BEGIN DATASET EXTRACT

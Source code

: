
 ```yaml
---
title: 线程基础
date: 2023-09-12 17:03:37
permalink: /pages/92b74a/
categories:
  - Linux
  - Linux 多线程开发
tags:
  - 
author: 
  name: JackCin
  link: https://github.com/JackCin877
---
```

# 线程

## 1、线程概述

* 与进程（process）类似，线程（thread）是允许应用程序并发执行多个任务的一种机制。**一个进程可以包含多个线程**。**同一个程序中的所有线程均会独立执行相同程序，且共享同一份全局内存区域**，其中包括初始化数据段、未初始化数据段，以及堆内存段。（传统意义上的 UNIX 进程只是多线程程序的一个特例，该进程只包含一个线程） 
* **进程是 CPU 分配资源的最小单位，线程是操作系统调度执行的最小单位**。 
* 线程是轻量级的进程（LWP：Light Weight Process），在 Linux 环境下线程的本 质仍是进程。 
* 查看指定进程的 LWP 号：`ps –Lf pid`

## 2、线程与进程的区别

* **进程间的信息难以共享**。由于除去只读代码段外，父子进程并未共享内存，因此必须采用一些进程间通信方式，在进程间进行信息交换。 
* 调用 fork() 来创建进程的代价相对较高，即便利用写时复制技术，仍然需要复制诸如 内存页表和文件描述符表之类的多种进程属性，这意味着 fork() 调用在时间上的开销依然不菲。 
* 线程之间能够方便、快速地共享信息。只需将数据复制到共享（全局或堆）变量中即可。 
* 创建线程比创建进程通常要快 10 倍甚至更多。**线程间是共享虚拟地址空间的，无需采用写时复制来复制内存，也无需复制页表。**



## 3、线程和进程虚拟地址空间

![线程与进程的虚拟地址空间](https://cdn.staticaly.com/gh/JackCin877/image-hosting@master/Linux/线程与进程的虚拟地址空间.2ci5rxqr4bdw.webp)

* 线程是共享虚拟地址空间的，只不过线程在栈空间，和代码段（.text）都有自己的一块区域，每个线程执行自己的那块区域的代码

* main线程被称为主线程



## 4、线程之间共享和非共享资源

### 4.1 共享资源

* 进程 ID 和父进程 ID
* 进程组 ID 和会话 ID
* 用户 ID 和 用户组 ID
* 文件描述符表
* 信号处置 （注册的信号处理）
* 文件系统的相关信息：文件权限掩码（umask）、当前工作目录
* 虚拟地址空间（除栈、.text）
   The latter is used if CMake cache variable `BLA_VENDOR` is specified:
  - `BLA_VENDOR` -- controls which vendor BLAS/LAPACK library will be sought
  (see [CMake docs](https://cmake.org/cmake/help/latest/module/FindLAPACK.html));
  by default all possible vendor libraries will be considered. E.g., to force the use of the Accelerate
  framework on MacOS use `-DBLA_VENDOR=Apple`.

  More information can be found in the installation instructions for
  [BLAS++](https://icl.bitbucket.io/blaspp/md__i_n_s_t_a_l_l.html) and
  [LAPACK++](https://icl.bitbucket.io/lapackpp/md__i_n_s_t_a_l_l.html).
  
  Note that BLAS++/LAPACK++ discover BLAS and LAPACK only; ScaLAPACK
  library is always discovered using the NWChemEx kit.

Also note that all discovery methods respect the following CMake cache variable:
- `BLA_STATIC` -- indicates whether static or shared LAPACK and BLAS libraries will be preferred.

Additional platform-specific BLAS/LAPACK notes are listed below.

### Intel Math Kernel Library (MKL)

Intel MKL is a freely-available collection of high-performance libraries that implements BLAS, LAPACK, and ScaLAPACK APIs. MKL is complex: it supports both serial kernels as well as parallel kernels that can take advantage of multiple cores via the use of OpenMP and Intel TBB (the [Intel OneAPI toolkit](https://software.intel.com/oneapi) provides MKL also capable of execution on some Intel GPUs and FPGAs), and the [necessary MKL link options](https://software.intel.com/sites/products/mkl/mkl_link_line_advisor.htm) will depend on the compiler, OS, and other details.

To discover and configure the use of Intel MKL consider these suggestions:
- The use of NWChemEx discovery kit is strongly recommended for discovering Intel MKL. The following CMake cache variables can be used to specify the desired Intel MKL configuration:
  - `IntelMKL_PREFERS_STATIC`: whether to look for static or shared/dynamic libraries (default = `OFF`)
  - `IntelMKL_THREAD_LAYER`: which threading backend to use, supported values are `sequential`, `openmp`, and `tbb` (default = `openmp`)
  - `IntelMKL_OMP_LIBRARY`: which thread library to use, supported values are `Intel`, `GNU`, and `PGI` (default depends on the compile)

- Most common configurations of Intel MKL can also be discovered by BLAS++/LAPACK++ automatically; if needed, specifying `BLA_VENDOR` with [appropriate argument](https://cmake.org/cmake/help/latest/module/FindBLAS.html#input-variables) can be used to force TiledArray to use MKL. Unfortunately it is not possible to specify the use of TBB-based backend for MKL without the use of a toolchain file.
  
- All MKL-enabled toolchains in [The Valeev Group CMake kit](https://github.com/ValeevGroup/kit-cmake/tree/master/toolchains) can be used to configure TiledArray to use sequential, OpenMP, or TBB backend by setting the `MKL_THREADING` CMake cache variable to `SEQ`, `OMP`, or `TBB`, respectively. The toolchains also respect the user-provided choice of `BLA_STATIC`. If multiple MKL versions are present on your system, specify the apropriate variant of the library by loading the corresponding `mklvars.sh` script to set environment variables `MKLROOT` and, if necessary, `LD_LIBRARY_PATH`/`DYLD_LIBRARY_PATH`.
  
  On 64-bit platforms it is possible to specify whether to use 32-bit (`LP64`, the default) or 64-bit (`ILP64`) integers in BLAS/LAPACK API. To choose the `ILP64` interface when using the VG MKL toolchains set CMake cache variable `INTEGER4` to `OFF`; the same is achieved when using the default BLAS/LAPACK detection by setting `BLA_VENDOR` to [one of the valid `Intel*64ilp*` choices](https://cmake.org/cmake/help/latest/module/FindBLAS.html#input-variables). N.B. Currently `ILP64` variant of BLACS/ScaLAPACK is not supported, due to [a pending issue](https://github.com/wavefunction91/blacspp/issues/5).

END DATASET EXTRACT

■ TASK OBJECTIVE
Once more, write out the records above, exactly as they stand.

■ EXERCISE SOLUTION
Source code

:
 ```yaml
---
title: 线程基础
date: 2023-09-12 17:03:37
permalink: /pages/92b74a/
categories:
  - Linux
  - Linux 多线程开发
tags:
  - 
author: 
  name: JackCin
  link: https://github.com/JackCin877
---
```

# 线程

## 1、线程概述

* 与进程（process）类似，线程（thread）是允许应用程序并发执行多个任务的一种机制。**一个进程可以包含多个线程**。**同一个程序中的所有线程均会独立执行相同程序，且共享同一份全局内存区域**，其中包括初始化数据段、未初始化数据段，以及堆内存段。（传统意义上的 UNIX 进程只是多线程程序的一个特例，该进程只包含一个线程） 
* **进程是 CPU 分配资源的最小单位，线程是操作系统调度执行的最小单位**。 
* 线程是轻量级的进程（LWP：Light Weight Process），在 Linux 环境下线程的本 质仍是进程。 
* 查看指定进程的 LWP 号：`ps –Lf pid`

## 2、线程与进程的区别

* **进程间的信息难以共享**。由于除去只读代码段外，父子进程并未共享内存，因此必须采用一些进程间通信方式，在进程间进行信息交换。 
* 调用 fork() 来创建进程的代价相对较高，即便利用写时复制技术，仍然需要复制诸如 内存页表和文件描述符表之类的多种进程属性，这意味着 fork() 调用在时间上的开销依然不菲。 
* 线程之间能够方便、快速地共享信息。只需将数据复制到共享（全局或堆）变量中即可。 
* 创建线程比创建进程通常要快 10 倍甚至更多。**线程间是共享虚拟地址空间的，无需采用写时复制来复制内存，也无需复制页表。**



## 3、线程和进程虚拟地址空间

![线程与进程的虚拟地址空间](https://cdn.staticaly.com/gh/JackCin877/image-hosting@master/Linux/线程与进程的虚拟地址空间.2ci5rxqr4bdw.webp)

* 线程是共享虚拟地址空间的，只不过线程在栈空间，和代码段（.text）都有自己的一块区域，每个线程执行自己的那块区域的代码

* main线程被称为主线程



## 4、线程之间共享和非共享资源

### 4.1 共享资源

* 进程 ID 和父进程 ID
* 进程组 ID 和会话 ID
* 用户 ID 和 用户组 ID
* 文件描述符表
* 信号处置 （注册的信号处理）
* 文件系统的相关信息：文件权限掩码（umask）、当前工作目录
* 虚拟地址空间（除栈、.text）
   The latter is used if CMake cache variable `BLA_VENDOR` is specified:
  - `BLA_VENDOR` -- controls which vendor BLAS/LAPACK library will be sought
  (see [CMake docs](https://cmake.org/cmake/help/latest/module/FindLAPACK.html));
  by default all possible vendor libraries will be considered. E.g., to force the use of the Accelerate
  framework on MacOS use `-DBLA_VENDOR=Apple`.

  More information can be found in the installation instructions for
  [BLAS++](https://icl.bitbucket.io/blaspp/md__i_n_s_t_a_l_l.html) and
  [LAPACK++](https://icl.bitbucket.io/lapackpp/md__i_n_s_t_a_l_l.html).
  
  Note that BLAS++/LAPACK++ discover BLAS and LAPACK only; ScaLAPACK
  library is always discovered using the NWChemEx kit.

Also note that all discovery methods respect the following CMake cache variable:
- `BLA_STATIC` -- indicates whether static or shared LAPACK and BLAS libraries will be preferred.

Additional platform-specific BLAS/LAPACK notes are listed below.

### Intel Math Kernel Library (MKL)

Intel MKL is a freely-available collection of high-performance libraries that implements BLAS, LAPACK, and ScaLAPACK APIs. MKL is complex: it supports both serial kernels as well as parallel kernels that can take advantage of multiple cores via the use of OpenMP and Intel TBB (the [Intel OneAPI toolkit](https://software.intel.com/oneapi) provides MKL also capable of execution on some Intel GPUs and FPGAs), and the [necessary MKL link options](https://software.intel.com/sites/products/mkl/mkl_link_line_advisor.htm) will depend on the compiler, OS, and other details.

To discover and configure the use of Intel MKL consider these suggestions:
- The use of NWChemEx discovery kit is strongly recommended for discovering Intel MKL. The following CMake cache variables can be used to specify the desired Intel MKL configuration:
  - `IntelMKL_PREFERS_STATIC`: whether to look for static or shared/dynamic libraries (default = `OFF`)
  - `IntelMKL_THREAD_LAYER`: which threading backend to use, supported values are `sequential`, `openmp`, and `tbb` (default = `openmp`)
  - `IntelMKL_OMP_LIBRARY`: which thread library to use, supported values are `Intel`, `GNU`, and `PGI` (default depends on the compile)

- Most common configurations of Intel MKL can also be discovered by BLAS++/LAPACK++ automatically; if needed, specifying `BLA_VENDOR` with [appropriate argument](https://cmake.org/cmake/help/latest/module/FindBLAS.html#input-variables) can be used to force TiledArray to use MKL. Unfortunately it is not possible to specify the use of TBB-based backend for MKL without the use of a toolchain file.
  
- All MKL-enabled toolchains in [The Valeev Group CMake kit](https://github.com/ValeevGroup/kit-cmake/tree/master/toolchains) can be used to configure TiledArray to use sequential, OpenMP, or TBB backend by setting the `MKL_THREADING` CMake cache variable to `SEQ`, `OMP`, or `TBB`, respectively. The toolchains also respect the user-provided choice of `BLA_STATIC`. If multiple MKL versions are present on your system, specify the apropriate variant of the library by loading the corresponding `mklvars.sh` script to set environment variables `MKLROOT` and, if necessary, `LD_LIBRARY_PATH`/`DYLD_LIBRARY_PATH`.
  
  On 64-bit platforms it is possible to specify whether to use 32-bit (`LP64`, the default) or 64-bit (`ILP64`) integers in BLAS/LAPACK API. To choose the `ILP64` interface when using the VG MKL toolchains set CMake cache variable `INTEGER4` to `OFF`; the same is achieved when using the default BLAS/LAPACK detection by setting `BLA_VENDOR` to [one of the valid `Intel*64ilp*` choices](https://cmake.org/cmake/help/latest/module/FindBLAS.html#input-variables). N.B. Currently `ILP64` variant of BLACS/ScaLAPACK is not supported, due to [a pending issue](https://github.com/wavefunction91/blacspp/issues/5).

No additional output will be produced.